Data for this task.
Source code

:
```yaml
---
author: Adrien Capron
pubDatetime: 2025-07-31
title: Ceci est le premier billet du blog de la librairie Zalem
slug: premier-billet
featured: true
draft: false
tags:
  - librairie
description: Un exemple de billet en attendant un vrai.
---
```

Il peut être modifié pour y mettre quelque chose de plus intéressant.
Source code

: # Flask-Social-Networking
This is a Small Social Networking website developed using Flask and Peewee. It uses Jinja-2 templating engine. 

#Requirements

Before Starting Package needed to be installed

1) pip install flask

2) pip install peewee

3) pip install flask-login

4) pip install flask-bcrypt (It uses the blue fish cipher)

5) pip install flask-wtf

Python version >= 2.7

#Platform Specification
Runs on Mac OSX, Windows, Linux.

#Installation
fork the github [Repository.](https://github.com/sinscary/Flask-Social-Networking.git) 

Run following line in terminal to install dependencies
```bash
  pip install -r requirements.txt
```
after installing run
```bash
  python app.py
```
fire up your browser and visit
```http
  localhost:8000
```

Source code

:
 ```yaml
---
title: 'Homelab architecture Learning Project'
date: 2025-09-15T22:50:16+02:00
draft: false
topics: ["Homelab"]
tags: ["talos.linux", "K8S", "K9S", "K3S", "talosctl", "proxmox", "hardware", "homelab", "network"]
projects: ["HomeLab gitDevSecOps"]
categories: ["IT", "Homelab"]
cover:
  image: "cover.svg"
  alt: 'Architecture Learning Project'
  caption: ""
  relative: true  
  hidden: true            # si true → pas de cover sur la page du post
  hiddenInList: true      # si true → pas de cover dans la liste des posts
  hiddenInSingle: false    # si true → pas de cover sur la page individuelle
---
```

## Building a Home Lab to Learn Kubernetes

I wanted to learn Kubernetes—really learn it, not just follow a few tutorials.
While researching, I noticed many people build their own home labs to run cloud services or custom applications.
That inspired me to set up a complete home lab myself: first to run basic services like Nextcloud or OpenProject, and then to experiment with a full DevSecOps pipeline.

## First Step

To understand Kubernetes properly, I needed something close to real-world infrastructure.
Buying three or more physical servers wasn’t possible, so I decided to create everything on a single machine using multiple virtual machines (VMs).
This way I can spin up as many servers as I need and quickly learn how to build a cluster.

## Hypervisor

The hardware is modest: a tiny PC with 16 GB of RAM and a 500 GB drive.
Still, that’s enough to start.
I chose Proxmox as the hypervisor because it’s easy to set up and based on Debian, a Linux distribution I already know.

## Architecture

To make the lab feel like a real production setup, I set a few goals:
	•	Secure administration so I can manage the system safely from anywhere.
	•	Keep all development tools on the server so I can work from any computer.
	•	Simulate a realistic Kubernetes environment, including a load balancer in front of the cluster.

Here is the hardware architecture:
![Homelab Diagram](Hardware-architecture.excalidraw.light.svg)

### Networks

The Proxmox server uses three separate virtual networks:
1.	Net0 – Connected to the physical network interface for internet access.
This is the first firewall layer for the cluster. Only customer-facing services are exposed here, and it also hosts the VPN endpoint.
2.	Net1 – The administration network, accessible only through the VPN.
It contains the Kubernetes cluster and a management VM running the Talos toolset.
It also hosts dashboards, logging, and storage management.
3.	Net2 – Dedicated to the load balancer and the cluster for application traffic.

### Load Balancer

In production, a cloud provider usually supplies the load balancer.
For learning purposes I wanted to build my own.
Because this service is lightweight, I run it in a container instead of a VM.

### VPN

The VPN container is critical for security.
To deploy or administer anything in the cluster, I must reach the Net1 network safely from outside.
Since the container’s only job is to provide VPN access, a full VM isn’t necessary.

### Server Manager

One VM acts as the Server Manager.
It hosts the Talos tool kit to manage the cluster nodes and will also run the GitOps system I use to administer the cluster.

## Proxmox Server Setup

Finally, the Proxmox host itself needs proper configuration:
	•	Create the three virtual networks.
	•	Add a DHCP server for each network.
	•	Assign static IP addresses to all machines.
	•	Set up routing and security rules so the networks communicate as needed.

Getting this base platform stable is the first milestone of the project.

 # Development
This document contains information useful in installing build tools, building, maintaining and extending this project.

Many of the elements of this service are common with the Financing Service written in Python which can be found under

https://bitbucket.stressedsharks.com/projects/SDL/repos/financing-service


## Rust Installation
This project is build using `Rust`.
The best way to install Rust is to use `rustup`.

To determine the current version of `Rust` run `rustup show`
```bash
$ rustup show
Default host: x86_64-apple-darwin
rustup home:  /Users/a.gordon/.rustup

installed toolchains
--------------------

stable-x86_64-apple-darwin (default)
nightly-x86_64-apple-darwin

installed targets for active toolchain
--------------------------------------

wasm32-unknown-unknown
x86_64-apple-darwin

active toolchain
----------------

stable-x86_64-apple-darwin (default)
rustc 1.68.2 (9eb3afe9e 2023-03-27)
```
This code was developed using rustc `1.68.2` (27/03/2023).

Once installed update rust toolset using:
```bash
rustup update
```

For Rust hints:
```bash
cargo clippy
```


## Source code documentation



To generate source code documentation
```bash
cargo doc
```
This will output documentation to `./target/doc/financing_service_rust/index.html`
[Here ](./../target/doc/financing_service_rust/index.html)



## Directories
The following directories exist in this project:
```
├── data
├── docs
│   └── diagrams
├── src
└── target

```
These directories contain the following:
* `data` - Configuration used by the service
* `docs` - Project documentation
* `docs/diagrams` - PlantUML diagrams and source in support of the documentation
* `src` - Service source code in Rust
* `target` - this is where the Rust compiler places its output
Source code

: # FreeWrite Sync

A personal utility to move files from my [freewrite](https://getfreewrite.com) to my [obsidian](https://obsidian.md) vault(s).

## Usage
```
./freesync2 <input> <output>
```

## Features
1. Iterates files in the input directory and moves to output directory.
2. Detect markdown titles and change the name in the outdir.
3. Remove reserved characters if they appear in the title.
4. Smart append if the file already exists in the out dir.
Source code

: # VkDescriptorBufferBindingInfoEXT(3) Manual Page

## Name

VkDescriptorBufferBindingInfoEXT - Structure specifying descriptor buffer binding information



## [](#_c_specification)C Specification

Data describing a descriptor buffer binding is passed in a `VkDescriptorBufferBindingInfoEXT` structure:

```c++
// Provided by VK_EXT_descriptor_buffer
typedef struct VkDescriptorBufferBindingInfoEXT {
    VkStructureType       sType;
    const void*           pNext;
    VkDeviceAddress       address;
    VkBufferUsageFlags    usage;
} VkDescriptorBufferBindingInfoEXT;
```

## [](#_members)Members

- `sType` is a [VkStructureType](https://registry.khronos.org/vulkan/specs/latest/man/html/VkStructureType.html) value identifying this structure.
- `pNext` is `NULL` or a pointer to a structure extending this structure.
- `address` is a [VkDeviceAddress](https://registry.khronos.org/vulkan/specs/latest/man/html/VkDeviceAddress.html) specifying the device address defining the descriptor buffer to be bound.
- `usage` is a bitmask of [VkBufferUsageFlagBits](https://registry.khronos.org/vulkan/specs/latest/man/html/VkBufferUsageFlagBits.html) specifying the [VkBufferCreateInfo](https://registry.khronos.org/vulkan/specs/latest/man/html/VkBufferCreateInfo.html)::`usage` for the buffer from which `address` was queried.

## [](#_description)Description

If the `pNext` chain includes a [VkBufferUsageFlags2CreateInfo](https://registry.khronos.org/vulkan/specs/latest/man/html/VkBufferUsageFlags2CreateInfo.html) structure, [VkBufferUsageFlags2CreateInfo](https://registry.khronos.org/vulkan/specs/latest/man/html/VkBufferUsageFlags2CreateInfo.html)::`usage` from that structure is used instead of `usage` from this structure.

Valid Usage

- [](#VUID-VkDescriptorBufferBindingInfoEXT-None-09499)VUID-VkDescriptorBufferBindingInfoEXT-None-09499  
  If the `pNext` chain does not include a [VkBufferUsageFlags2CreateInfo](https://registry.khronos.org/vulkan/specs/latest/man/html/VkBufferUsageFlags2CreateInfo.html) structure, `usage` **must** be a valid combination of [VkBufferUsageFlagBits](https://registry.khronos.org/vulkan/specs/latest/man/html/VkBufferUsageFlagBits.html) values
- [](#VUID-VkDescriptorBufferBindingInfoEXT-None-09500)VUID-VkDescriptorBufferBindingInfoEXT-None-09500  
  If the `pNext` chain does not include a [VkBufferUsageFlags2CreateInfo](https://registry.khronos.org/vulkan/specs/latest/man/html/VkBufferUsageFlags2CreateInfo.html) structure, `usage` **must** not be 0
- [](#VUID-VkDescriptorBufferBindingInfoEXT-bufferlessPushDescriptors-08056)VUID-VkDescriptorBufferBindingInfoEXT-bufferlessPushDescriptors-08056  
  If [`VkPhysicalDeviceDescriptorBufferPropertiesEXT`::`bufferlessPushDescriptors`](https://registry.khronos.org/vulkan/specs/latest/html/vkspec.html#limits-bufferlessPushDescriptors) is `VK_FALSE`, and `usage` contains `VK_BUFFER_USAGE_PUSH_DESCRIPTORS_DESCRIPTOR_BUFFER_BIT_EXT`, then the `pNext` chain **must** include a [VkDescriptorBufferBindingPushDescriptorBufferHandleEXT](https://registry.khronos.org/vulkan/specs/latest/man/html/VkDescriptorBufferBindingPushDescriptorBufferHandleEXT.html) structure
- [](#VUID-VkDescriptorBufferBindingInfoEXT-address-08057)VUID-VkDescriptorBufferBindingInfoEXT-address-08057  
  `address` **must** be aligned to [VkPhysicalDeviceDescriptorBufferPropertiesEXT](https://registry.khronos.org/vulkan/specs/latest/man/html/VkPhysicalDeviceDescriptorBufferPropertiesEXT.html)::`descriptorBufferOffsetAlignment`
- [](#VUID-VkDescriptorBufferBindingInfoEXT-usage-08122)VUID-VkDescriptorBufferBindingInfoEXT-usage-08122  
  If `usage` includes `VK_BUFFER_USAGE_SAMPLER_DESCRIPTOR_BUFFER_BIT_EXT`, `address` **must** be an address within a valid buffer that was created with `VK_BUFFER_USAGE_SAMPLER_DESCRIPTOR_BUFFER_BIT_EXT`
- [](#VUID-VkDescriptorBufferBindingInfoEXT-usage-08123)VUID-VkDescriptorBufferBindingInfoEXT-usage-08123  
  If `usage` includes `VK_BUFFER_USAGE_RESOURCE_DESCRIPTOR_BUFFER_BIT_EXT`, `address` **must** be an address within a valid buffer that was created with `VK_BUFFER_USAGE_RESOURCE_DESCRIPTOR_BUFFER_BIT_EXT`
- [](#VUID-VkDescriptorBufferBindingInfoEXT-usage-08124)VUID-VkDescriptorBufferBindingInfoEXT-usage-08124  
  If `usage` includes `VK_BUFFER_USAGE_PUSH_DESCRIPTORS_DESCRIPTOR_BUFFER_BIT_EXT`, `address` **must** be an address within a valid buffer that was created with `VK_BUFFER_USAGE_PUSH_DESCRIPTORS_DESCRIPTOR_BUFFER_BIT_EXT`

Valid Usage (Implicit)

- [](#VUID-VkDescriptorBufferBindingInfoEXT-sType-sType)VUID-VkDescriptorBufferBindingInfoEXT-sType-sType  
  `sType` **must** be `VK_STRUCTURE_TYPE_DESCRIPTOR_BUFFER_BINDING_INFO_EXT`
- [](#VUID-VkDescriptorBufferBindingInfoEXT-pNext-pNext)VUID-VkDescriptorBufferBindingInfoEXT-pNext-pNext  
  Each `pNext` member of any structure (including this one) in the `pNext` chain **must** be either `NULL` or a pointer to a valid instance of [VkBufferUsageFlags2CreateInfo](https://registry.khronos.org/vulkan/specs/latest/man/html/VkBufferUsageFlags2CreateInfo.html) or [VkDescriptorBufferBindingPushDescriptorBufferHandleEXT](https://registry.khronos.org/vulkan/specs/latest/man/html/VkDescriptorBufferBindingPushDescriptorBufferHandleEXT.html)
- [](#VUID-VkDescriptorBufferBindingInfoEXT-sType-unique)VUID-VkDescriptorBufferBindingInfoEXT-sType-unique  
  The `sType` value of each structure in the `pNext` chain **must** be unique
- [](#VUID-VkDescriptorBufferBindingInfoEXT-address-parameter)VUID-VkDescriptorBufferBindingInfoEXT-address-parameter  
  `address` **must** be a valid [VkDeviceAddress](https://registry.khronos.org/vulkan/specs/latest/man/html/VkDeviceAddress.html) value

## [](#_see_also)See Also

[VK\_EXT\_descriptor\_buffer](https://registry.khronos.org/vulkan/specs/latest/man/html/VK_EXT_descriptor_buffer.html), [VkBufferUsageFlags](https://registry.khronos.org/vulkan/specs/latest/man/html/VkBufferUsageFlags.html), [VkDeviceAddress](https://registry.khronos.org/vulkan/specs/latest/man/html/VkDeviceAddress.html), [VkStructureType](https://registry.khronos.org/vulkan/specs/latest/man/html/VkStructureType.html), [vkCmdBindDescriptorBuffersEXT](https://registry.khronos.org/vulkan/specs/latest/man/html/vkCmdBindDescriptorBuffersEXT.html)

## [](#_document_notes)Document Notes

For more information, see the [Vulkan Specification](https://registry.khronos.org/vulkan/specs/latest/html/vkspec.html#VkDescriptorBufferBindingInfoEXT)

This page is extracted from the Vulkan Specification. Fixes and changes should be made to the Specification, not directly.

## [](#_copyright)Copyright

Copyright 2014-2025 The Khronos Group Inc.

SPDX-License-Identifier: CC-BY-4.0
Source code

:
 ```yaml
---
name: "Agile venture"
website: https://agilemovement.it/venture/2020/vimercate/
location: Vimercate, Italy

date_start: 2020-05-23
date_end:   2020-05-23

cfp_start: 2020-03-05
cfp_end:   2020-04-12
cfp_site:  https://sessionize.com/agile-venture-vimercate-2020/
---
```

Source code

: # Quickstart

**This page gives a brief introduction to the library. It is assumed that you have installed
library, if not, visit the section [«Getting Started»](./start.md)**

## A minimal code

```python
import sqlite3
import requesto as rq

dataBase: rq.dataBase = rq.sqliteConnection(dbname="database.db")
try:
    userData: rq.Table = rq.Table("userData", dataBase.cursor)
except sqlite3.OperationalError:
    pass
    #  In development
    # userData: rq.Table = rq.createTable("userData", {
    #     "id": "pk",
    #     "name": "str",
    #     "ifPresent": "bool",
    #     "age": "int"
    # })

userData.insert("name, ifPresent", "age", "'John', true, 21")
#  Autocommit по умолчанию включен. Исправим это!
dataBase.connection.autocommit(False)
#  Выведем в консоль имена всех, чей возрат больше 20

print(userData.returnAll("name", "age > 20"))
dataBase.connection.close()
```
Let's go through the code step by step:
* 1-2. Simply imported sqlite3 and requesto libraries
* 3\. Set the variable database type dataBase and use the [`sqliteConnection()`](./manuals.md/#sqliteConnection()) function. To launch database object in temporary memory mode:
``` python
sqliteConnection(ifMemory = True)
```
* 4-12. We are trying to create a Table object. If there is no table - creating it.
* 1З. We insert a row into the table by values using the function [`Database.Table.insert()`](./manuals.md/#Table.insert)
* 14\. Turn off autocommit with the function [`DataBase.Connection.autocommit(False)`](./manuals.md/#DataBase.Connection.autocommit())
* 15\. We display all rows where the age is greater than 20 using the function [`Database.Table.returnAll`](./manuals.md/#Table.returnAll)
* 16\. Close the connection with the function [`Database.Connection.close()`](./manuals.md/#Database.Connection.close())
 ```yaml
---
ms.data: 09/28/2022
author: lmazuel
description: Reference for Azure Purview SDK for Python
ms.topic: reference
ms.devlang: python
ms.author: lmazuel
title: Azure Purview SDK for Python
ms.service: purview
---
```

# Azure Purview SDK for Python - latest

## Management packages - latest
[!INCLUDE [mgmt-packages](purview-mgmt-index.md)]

Aim of the task. Scan the entries above for the word "output". Report the lines that hold it.

Response box.
This will output documentation to `./target/doc/financing_service_rust/index.html`
* `target` - this is where the Rust compiler places its output
./freesync2 <input> <output>
1. Iterates files in the input directory and moves to output directory.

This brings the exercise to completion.